# Guide to PC transformers & extension leads



## Mini_Nigel (Apr 15, 2006)

I've noticed some confusion over using an extension lead with a PC, perhaps this will help.

First of all, the myth that you cannot use a 240V extension lead; providing you have a suitable lead, there is no problem. So why do the transformer manufacturers say otherwise? In the UK, all building sites use 110V equipment. This is because under normal conditions it is virtually impossible to get a lethal shock from 110V. Therefore, the use of a 240V lead to a remote transformer is not permitted.

So what is a suitable lead? There is likely to be a surge when the PC starts up which could blow a 5A fuse in a standard "cassette" extension lead. Furthermore, a low capacity lead will cause a higher voltage drop. You need a heavy-duty open reel type that is suitable for 2-3kW, this will have a 13A fuse. If you are using it without an RCD, then get one with a RCD plug.

Nige


----------



## db_abz (Jan 19, 2006)

Thanks Nige, that's cleared that urban myth up then!

Dave


----------



## RenoSport182 (Apr 1, 2006)

Hi there Nige, you seem to know a fair bit about this transformer lark so could you answer me this question.

I am about to buy a PC hence why i looked at your post here.

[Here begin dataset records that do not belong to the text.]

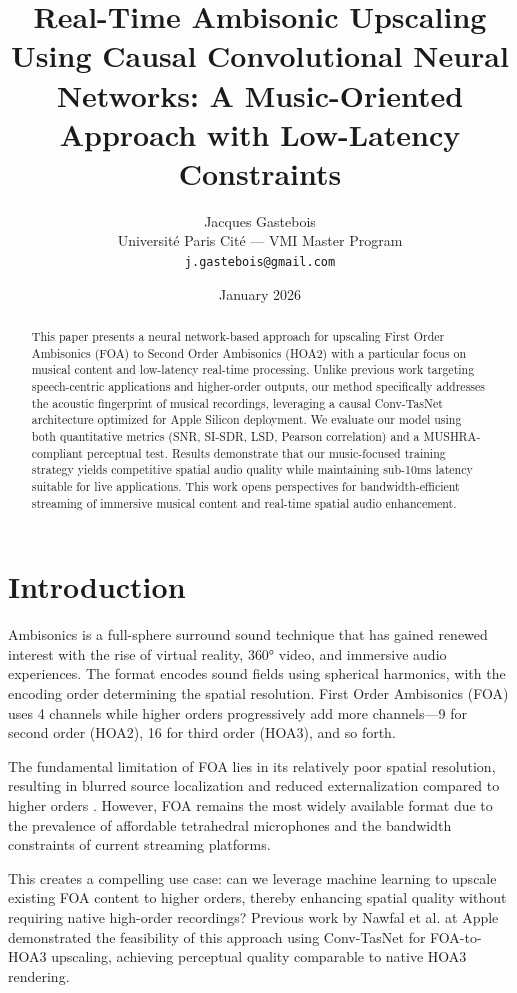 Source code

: \documentclass[10pt,twocolumn]{article}
\title{\textbf{Real-Time Ambisonic Upscaling Using Causal Convolutional Neural Networks: A Music-Oriented Approach with Low-Latency Constraints}}
\author{Jacques Gastebois\\
\small Université Paris Cité --- VMI Master Program\\
\small \texttt{j.gastebois@gmail.com}}
\date{January 2026}
\begin{document}
\maketitle

\begin{abstract}
This paper presents a neural network-based approach for upscaling First Order Ambisonics (FOA) to Second Order Ambisonics (HOA2) with a particular focus on musical content and low-latency real-time processing. Unlike previous work targeting speech-centric applications and higher-order outputs, our method specifically addresses the acoustic fingerprint of musical recordings, leveraging a causal Conv-TasNet architecture optimized for Apple Silicon deployment. We evaluate our model using both quantitative metrics (SNR, SI-SDR, LSD, Pearson correlation) and a MUSHRA-compliant perceptual test. Results demonstrate that our music-focused training strategy yields competitive spatial audio quality while maintaining sub-10ms latency suitable for live applications. This work opens perspectives for bandwidth-efficient streaming of immersive musical content and real-time spatial audio enhancement.
\end{abstract}

\section{Introduction}

Ambisonics is a full-sphere surround sound technique that has gained renewed interest with the rise of virtual reality, 360° video, and immersive audio experiences. The format encodes sound fields using spherical harmonics, with the encoding order determining the spatial resolution. First Order Ambisonics (FOA) uses 4 channels while higher orders progressively add more channels---9 for second order (HOA2), 16 for third order (HOA3), and so forth.

The fundamental limitation of FOA lies in its relatively poor spatial resolution, resulting in blurred source localization and reduced externalization compared to higher orders \cite{zotter2019ambisonics}. However, FOA remains the most widely available format due to the prevalence of affordable tetrahedral microphones and the bandwidth constraints of current streaming platforms.

This creates a compelling use case: can we leverage machine learning to upscale existing FOA content to higher orders, thereby enhancing spatial quality without requiring native high-order recordings? Previous work by Nawfal et al. \cite{nawfal2025ambisonics} at Apple demonstrated the feasibility of this approach using Conv-TasNet for FOA-to-HOA3 upscaling, achieving perceptual quality comparable to native HOA3 rendering.
\end{document}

Here is a description of a transformer i've just bought for a bargain price! will this be ok for using a PC with??

Details:
110 volt Power Supplies Transformer, heavy duty, 2KVA , British Manufacture, JTE Manchester. Incomer 230 volt,32 amp Circuit Breaker, 4 x outgoing ways with 110 volt - 16 amp sockets. Suit Buider, Electrical Contractor etc. Can be plugged in direct to 230 volt 13 amp socket if required.

Ok?? or have i bought the wrong thing?

Cheers


----------



## Mini_Nigel (Apr 15, 2006)

RenoSport182 said:


> 2KVA


You could run half a dozen PCs from that!

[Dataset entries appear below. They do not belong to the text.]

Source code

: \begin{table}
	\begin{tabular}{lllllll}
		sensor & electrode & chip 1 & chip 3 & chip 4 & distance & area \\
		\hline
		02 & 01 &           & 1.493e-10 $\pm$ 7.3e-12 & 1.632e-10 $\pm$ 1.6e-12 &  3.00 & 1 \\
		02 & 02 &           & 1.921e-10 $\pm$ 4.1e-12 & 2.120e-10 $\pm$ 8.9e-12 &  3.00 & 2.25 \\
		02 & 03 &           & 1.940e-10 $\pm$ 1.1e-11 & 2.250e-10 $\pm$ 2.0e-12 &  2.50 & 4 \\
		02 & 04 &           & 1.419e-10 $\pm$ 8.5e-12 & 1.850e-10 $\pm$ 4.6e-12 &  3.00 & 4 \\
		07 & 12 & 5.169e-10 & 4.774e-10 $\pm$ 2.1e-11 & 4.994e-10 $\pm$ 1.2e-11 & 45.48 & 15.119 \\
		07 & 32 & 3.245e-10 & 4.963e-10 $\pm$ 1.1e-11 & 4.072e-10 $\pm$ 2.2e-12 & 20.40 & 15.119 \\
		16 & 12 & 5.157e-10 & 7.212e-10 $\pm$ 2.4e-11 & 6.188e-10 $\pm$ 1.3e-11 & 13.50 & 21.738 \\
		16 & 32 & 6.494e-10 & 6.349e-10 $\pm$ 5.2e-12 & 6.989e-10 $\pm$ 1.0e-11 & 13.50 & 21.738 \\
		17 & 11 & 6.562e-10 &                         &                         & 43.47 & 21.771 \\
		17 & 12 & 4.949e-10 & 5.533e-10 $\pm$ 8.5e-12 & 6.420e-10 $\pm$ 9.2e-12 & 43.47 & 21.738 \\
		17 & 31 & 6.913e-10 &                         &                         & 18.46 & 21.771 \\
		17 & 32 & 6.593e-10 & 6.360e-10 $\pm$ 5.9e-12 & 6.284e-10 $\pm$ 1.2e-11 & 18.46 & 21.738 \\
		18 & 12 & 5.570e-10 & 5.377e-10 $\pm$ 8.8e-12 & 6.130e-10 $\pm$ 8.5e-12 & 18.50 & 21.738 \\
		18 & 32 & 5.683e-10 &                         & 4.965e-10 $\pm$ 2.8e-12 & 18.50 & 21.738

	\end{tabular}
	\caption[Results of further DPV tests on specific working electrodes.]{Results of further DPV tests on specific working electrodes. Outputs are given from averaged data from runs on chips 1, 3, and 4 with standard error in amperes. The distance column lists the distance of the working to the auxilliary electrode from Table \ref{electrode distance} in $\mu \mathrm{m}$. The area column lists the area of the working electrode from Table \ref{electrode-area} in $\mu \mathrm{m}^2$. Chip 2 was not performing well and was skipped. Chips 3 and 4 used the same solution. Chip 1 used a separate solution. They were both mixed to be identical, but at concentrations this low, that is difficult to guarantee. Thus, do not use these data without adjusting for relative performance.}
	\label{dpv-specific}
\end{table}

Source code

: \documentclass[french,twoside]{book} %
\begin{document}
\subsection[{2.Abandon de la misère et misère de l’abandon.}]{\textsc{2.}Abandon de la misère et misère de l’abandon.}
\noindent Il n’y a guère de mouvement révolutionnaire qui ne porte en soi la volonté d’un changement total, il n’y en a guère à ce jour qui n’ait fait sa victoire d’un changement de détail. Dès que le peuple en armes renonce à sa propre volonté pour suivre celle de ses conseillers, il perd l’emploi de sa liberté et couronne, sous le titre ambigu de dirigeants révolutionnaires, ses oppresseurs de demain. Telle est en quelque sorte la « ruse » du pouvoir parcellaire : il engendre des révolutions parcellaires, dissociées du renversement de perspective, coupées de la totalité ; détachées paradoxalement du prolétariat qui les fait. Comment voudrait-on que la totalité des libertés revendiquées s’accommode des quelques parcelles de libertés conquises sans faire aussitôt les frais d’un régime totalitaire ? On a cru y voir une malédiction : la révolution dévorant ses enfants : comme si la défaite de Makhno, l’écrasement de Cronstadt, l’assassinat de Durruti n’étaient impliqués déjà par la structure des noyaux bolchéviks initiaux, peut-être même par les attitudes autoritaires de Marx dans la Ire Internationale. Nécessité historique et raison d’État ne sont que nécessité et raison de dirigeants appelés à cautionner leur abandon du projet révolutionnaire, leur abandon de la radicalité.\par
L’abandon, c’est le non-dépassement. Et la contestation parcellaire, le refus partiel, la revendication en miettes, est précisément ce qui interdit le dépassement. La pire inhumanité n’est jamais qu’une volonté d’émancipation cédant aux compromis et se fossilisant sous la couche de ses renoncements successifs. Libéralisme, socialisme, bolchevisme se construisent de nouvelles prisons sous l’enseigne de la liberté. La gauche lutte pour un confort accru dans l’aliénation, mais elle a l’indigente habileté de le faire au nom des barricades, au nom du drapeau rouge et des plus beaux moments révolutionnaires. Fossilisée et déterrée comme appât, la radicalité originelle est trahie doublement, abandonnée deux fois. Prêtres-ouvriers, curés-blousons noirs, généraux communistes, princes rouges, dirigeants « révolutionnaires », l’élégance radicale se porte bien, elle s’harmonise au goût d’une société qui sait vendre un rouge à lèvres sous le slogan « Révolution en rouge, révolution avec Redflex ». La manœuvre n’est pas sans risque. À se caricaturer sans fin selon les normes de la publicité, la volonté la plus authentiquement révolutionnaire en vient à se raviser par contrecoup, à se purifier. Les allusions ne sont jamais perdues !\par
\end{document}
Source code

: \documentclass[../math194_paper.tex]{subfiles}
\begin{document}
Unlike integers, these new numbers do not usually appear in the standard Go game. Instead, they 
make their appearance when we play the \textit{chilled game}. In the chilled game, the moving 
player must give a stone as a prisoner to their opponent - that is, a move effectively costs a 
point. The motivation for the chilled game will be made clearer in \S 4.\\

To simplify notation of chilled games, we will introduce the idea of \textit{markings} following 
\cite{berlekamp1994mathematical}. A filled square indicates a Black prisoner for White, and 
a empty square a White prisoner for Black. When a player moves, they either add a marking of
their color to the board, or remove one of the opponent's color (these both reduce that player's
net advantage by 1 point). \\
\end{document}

It will be a heavy bugger though, sounds like it's in a distribution box rather than a portable unit. You may find you could sell it and buy a smaller one.

Nige

PS Hey! It let me say bugger!


----------



## RenoSport182 (Apr 1, 2006)

Mini_Nigel said:


> You could run half a dozen PCs from that!
> 
> It will be a heavy bugger though, sounds like it's in a distribution box rather than a portable unit. You may find you could sell it and buy a smaller one.
> 
> ...


Why didnt i see this reply earlier before i parted with my cash!

You certainly know your stuff, heavy you say i can hardly lift it!! think i'll look into buying a portable one (yellow ones) guess they are easy enough to move about.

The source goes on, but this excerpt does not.